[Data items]
* * *

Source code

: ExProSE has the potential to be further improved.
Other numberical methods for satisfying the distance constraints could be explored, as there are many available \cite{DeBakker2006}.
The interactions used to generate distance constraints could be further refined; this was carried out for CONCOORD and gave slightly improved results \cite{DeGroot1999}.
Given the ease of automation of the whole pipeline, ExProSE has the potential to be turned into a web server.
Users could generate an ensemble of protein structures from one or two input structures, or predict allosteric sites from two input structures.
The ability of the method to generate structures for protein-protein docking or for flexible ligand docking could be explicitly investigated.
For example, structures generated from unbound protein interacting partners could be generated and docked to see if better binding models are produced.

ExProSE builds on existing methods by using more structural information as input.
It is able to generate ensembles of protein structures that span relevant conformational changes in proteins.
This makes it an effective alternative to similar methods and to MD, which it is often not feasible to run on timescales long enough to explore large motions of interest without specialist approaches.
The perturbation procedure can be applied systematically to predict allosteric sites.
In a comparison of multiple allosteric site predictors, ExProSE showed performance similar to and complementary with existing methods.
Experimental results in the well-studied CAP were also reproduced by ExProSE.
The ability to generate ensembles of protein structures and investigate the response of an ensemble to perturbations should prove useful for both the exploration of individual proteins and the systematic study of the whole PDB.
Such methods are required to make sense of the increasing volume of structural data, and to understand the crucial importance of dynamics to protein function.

* * *

:: DIRECTIONS FOR THIS TASK ::
Repeat exactly the lines from the first line of the records above through the line containing "ExProSE builds on", both included, and nothing else.

:: RESPONSE TO THE TASK ::
Source code

: ExProSE has the potential to be further improved.
Other numberical methods for satisfying the distance constraints could be explored, as there are many available \cite{DeBakker2006}.
The interactions used to generate distance constraints could be further refined; this was carried out for CONCOORD and gave slightly improved results \cite{DeGroot1999}.
Given the ease of automation of the whole pipeline, ExProSE has the potential to be turned into a web server.
Users could generate an ensemble of protein structures from one or two input structures, or predict allosteric sites from two input structures.
The ability of the method to generate structures for protein-protein docking or for flexible ligand docking could be explicitly investigated.
For example, structures generated from unbound protein interacting partners could be generated and docked to see if better binding models are produced.

ExProSE builds on existing methods by using more structural information as input.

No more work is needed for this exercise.